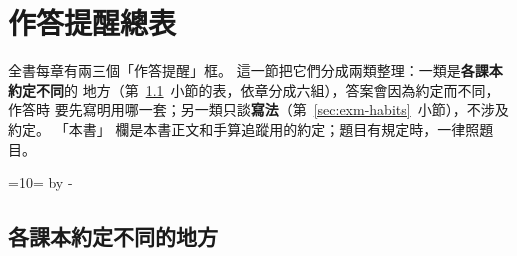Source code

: \section{作答提醒總表}
\label{sec:exm-table}

全書每章有兩三個「作答提醒」框。 這一節把它們分成兩類整理：一類是\textbf{各課本約定不同}的
地方（第~\ref{sec:exm-conv}~小節的表，依章分成六組），答案會因為約定而不同，作答時
要先寫明用哪一套；另一類只談\textbf{寫法}（第~\ref{sec:exm-habits}~小節），不涉及約定。 「本書」
欄是本書正文和手算追蹤用的約定；題目有規定時，一律照題目。

\par{}
\begingroup{}=10\baselineskip {}=\pagegoal \advance{} by -\pagetotal
\ifdim\dimen0>\dimen2 \ifdim\dimen2>0pt \vfil\fi \break\fi\endgroup
\subsection{各課本約定不同的地方}
\label{sec:exm-conv}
★ ★ ★ ★
Among the lines above, count those that hold the word "conv" and give only the count.

2